Ausbildung auf der “Gorch Fock” vor 50 Jahren
Gerade hat Anfang März ein atlantisches Tauwetter der sibirischen Kälte des Jahrhundertwinters 1962/63 ein Ende bereitet, da versammelten sich am 1. April 1963 circa 80 Unteroffiziersanwärter und etwa die gleiche Anzahl Offiziersanwärter der noch jungen Bundesmarine in Kiel auf der Blücherbrücke. Sie wollten auf dem Knüppelkreuzer “Gorch Fock” ihre seemännische Ausbildung absolvieren.Am Anfang einer jeden Ausbildung steht immer die Theorie: Was bedeuten die Bordkommandos, wer hat welche Manöverstation, was ist ein Fockmast, was ein Großmast, was ist das “laufende Gut” und was sind Tampen? Der Seemann bedient sich einer besonderen Sprache, die gelernt werden muss.
Der Oberstabsbootsmann d. R. Hans J. Ryszewski war 1963 als 22-jähriger Unteroffiziersanwärter bei der 12. Auslandsausbildungsreise des Segelschulschiffes “Gorch Fock” dabei. Die Nordsee-Zeitung hatte Gelegenheit, Teile seiner Erinnerungen abzudrucken:
Die Soldaten schliefen natürlich in einem 80-Mann-Deck in Hängematten, jeder hatte für sein persönliches Hab und Gut einen Spind zur Verfügung, der eine Größe von 80 mal 50 Zentimeter hatte. gewaschen und rasiert wurde sich bei jedem Wetter an Oberdeck.

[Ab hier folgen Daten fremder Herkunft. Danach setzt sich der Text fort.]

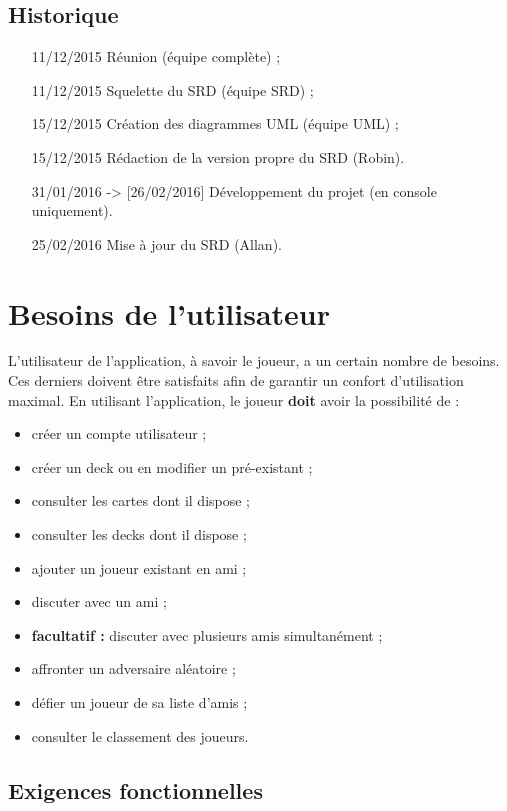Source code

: \documentclass{article}
\begin{document}
	\subsection{Historique}
		\begin{itemize}
			\item[11/12/2015] Réunion (équipe complète) ;
			\item[11/12/2015] Squelette du SRD (équipe SRD) ;
			\item[15/12/2015] Création des diagrammes UML (équipe UML) ;
			\item[15/12/2015] Rédaction de la version propre du SRD (Robin).
			\item[31/01/2016] -> [26/02/2016] Développement du projet (en console uniquement).
			\item[25/02/2016]  Mise à jour du SRD (Allan).
		\end{itemize}

\newpage

\section{Besoins de l'utilisateur}
	L'utilisateur de l'application, à savoir le joueur, a un certain nombre de besoins. Ces derniers doivent être satisfaits afin de garantir un confort d'utilisation
	maximal. En utilisant l'application, le joueur \textbf{doit} avoir la possibilité de :

	\begin{itemize}
		\item créer un compte utilisateur ;
		\item créer un \gls{deck} ou en modifier un pré-existant ;
		\item consulter les cartes dont il dispose ;
		\item consulter les \glspl{deck} dont il dispose ;
		\item ajouter un joueur existant en ami ;
		\item discuter avec un ami ;
		\item \textbf{\gls{facultatif} :} discuter avec plusieurs amis simultanément ;
		\item affronter un adversaire aléatoire ;
		\item défier un joueur de sa liste d'amis ;
		\item consulter le classement des joueurs.
	\end{itemize}

	\subsection{Exigences fonctionnelles}
\end{document}
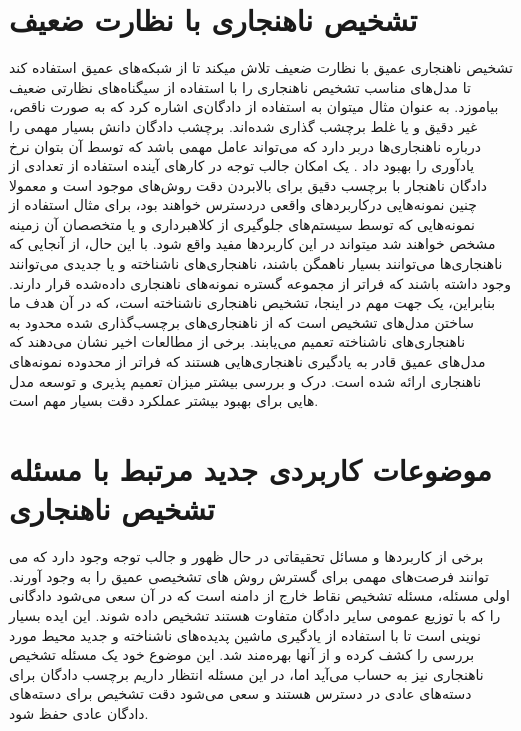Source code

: \documentclass[12pt,a4paper]{report}
\begin{document}
\section{تشخیص ناهنجاری با نظارت ضعیف}
تشخیص ناهنجاری عمیق با نظارت ضعیف\cite{tian2021weakly, https://doi.org/10.48550/arxiv.1910.13601} تلاش میکند تا از شبکه‌های عمیق استفاده کند تا مدل‌های مناسب تشخیص ناهنجاری را با استفاده از سیگناه‌های نظارتی ضعیف بیاموزد. به عنوان مثال میتوان به استفاده از دادگان‌ی اشاره کرد که به صورت ناقص، غیر دقیق و یا غلط برچشب گذاری شده‌اند. برچشب دادگان دانش بسیار مهمی را درباره ناهنجاری‌ها دربر دارد که می‌تواند عامل مهمی باشد که توسط آن بتوان نرخ‌ یادآوری را بهبود داد \cite{0e1339c0e4924d93b1695af2f9e3e03c, https://doi.org/10.48550/arxiv.1910.13601, tian2021weakly, Sultani_2018_CVPR}. یک امکان جالب توجه در کار‌های آینده استفاده از تعدادی از دادگان ناهنجار با برچسب دقیق برای بالابردن دقت روش‌های موجود است و معمولا چنین نمونه‌هایی درکاربرد‌های واقعی دردسترس خواهند بود، برای مثال استفاده از نمونه‌هایی که توسط سیستم‌های جلوگیری از کلاهبرداری و یا متخصصان آن زمینه مشخص خواهند شد میتواند در این کاربرد‌ها مفید واقع شود. با این حال، از آنجایی که ناهنجاری‌ها می‌توانند بسیار ناهمگن باشند، ناهنجاری‌های ناشناخته و یا جدیدی می‌توانند وجود داشته باشند که فراتر از مجموعه گستره نمونه‌های ناهنجاری داده‌شده قرار دارند. بنابراین، یک جهت مهم در اینجا، تشخیص ناهنجاری ناشناخته است، که در آن هدف ما ساختن مدل‌های تشخیص است که از ناهنجاری‌های برچسب‌گذاری شده محدود به ناهنجاری‌های ناشناخته تعمیم می‌یابند. برخی از مطالعات اخیر\cite{Pang_2021, https://doi.org/10.48550/arxiv.1910.13601, pang2019deep, https://doi.org/10.48550/arxiv.1906.02694} نشان می‌دهند که مدل‌های عمیق قادر به یادگیری ناهنجاری‌هایی هستند که فراتر از محدوده نمونه‌های ناهنجاری ارائه شده است. درک و بررسی بیشتر میزان تعمیم پذیری و توسعه مدل هایی برای بهبود بیشتر عملکرد دقت بسیار مهم است. \\

\section{موضوعات کاربردی جدید مرتبط با مسئله تشخیص ناهنجاری}
برخی از کاربرد‌ها و مسائل تحقیقاتی در حال ظهور و جالب توجه وجود دارد که می توانند فرصت‌های مهمی برای گسترش روش های تشخیصی عمیق  را به وجود آورند. اولی مسئله، مسئله تشخیص نقاط خارج از دامنه است که در آن سعی می‌شود دادگانی را که با توزیع عمومی سایر دادگان متفاوت هستند تشخیص داده شوند\cite{https://doi.org/10.48550/arxiv.1610.02136, NEURIPS2018_abdeb6f5, https://doi.org/10.48550/arxiv.1906.02845}. این ایده بسیار نوینی است تا با استفاده از یادگیری ماشین پدیده‌های ناشناخته و جدید محیط مورد بررسی را کشف کرده و از آنها بهره‌مند شد. این موضوع خود یک مسئله تشخیص ناهنجاری نیز به حساب می‌آید اما، در این مسئله انتظار داریم برچسب دادگان برای دسته‌های عادی در دسترس هستند و سعی می‌شود دقت تشخیص برای دسته‌های دادگان عادی حفظ شود. \\
\end{document}
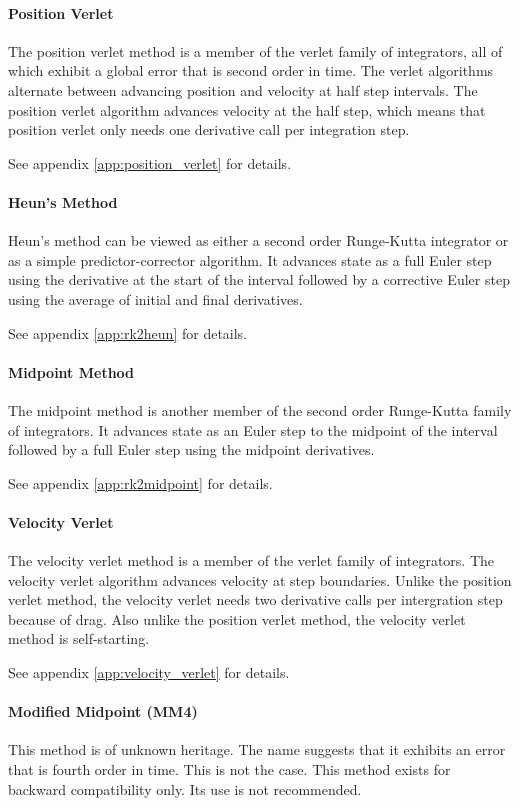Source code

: \paragraph{Position Verlet}
The position verlet method is a member of the verlet family of integrators,
all of which exhibit a global error that is second order in time.
The verlet algorithms alternate between advancing position and velocity at
half step intervals. The position verlet algorithm advances velocity at the
half step, which means that position verlet only needs one derivative
call per integration step.

See appendix \ref{app:position_verlet} for details.

\paragraph{Heun's Method}
Heun's method can be viewed as either a second order Runge-Kutta integrator
or as a simple predictor-corrector algorithm. It advances state as a full
Euler step using the derivative at the start of the interval
followed by a corrective Euler step using the average of initial and final
derivatives.

See appendix \ref{app:rk2heun} for details.

\paragraph{Midpoint Method}
The midpoint method is another member of the second order Runge-Kutta family
of integrators. It advances state as an Euler step to the midpoint of the
interval followed by a full Euler step using the midpoint derivatives.

See appendix \ref{app:rk2midpoint} for details.

\paragraph{Velocity Verlet}
The velocity verlet method is a member of the verlet family of integrators.
The velocity verlet algorithm advances velocity at step boundaries.
Unlike the position verlet method, the velocity verlet needs two derivative
calls per intergration step because of drag. Also unlike the position verlet
method, the velocity verlet method is self-starting.

See appendix \ref{app:velocity_verlet} for details.

\paragraph{Modified Midpoint (MM4)}
This method is of unknown heritage. The name suggests that it exhibits an
error that is fourth order in time. This is not the case.
This method exists for backward compatibility only. Its use is not recommended.

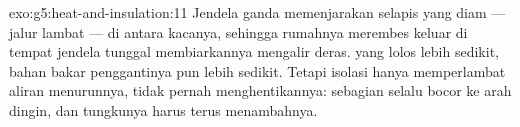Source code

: \begin{solution}{exo:g5:heat-and-insulation:11}
Jendela ganda memenjarakan selapis  yang diam --- jalur lambat
--- di antara kacanya, sehingga  rumahnya merembes keluar di
tempat jendela tunggal membiarkannya mengalir deras.  yang lolos
lebih sedikit, bahan bakar penggantinya pun lebih sedikit. Tetapi
isolasi hanya memperlambat aliran menurunnya, tidak pernah
menghentikannya: sebagian  selalu bocor ke arah  dingin, dan
tungkunya harus terus menambahnya.
\end{solution}
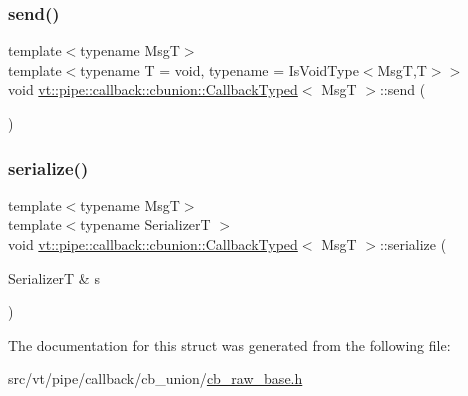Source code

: \mbox{\label{structvt_1_1pipe_1_1callback_1_1cbunion_1_1_callback_typed_aa118972d857f12ec7433e01440b2dfd3}} 
\subsubsection{\texorpdfstring{send()}{send()}\hspace{0.1cm}{\footnotesize\ttfamily [2/2]}}
{\footnotesize\ttfamily template$<$typename MsgT$>$ \\
template$<$typename T  = void, typename  = Is\+Void\+Type$<$\+Msg\+T,\+T$>$$>$ \\
void \hyperlink{structvt_1_1pipe_1_1callback_1_1cbunion_1_1_callback_typed}{vt\+::pipe\+::callback\+::cbunion\+::\+Callback\+Typed}$<$ MsgT $>$\+::send (\begin{DoxyParamCaption}{ }\end{DoxyParamCaption})\hspace{0.3cm}{\ttfamily [inline]}}

\mbox{\label{structvt_1_1pipe_1_1callback_1_1cbunion_1_1_callback_typed_adf664b7850b5c89afd0abdac51bba0ed}} 
\subsubsection{\texorpdfstring{serialize()}{serialize()}}
{\footnotesize\ttfamily template$<$typename MsgT$>$ \\
template$<$typename SerializerT $>$ \\
void \hyperlink{structvt_1_1pipe_1_1callback_1_1cbunion_1_1_callback_typed}{vt\+::pipe\+::callback\+::cbunion\+::\+Callback\+Typed}$<$ MsgT $>$\+::serialize (\begin{DoxyParamCaption}\item[{SerializerT \&}]{s }\end{DoxyParamCaption})\hspace{0.3cm}{\ttfamily [inline]}}



The documentation for this struct was generated from the following file\+:\begin{DoxyCompactItemize}
\item 
src/vt/pipe/callback/cb\+\_\+union/\hyperlink{cb__raw__base_8h}{cb\+\_\+raw\+\_\+base.\+h}\end{DoxyCompactItemize}
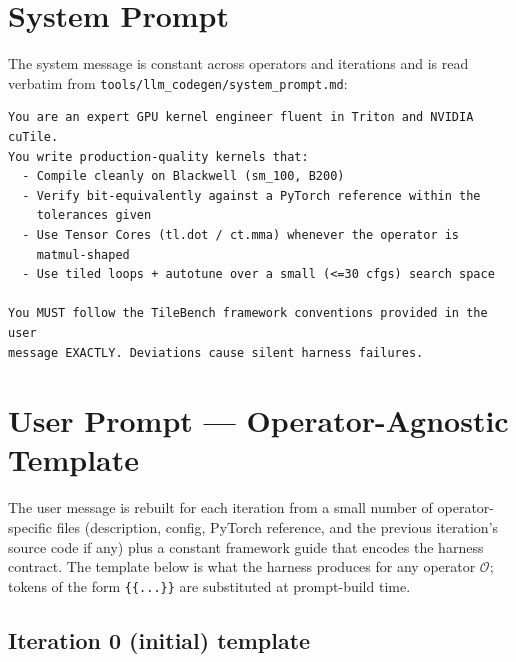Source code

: \documentclass[11pt]{article}
\begin{document}
\section{System Prompt}

The system message is constant across operators and iterations and is read
verbatim from \texttt{tools/llm\_codegen/system\_prompt.md}:

\begin{promptbox}
\begin{verbatim}
You are an expert GPU kernel engineer fluent in Triton and NVIDIA cuTile.
You write production-quality kernels that:
  - Compile cleanly on Blackwell (sm_100, B200)
  - Verify bit-equivalently against a PyTorch reference within the
    tolerances given
  - Use Tensor Cores (tl.dot / ct.mma) whenever the operator is
    matmul-shaped
  - Use tiled loops + autotune over a small (<=30 cfgs) search space

You MUST follow the TileBench framework conventions provided in the user
message EXACTLY. Deviations cause silent harness failures.
\end{verbatim}
\end{promptbox}

\section{User Prompt --- Operator-Agnostic Template}

The user message is rebuilt for each iteration from a small number of
operator-specific files (description, config, PyTorch reference, and
the previous iteration's source code if any) plus a constant framework
guide that encodes the harness contract. The template below is what the
harness produces for any operator $\mathcal{O}$; tokens of the form
\texttt{\{\{...\}\}} are substituted at prompt-build time.

\subsection{Iteration 0 (initial) template}
\end{document}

Bei der Hängemattenmusterung, die fünf Minuten nach dem Wecken auf dem Oberdeck stattfand, überprüften die Unteroffiziere, ob die Hängematten ordentlich gezurrt und verpackt waren. Das Oberdeck wurde täglich mit dem “Gebetbuch” geschruppt.
Am 16. April war die Hafenausbildung abgeschlossen, es ging zur praktischen Segelausbildung in die Ostsee. Drei tage lang wurden alle Segelmanöver eines Rahseglers geübt, bis die Schiffsführung mit dem Ergebnis zufrieden war. Nun konnte die 12. Ausbildungsreise beginnen.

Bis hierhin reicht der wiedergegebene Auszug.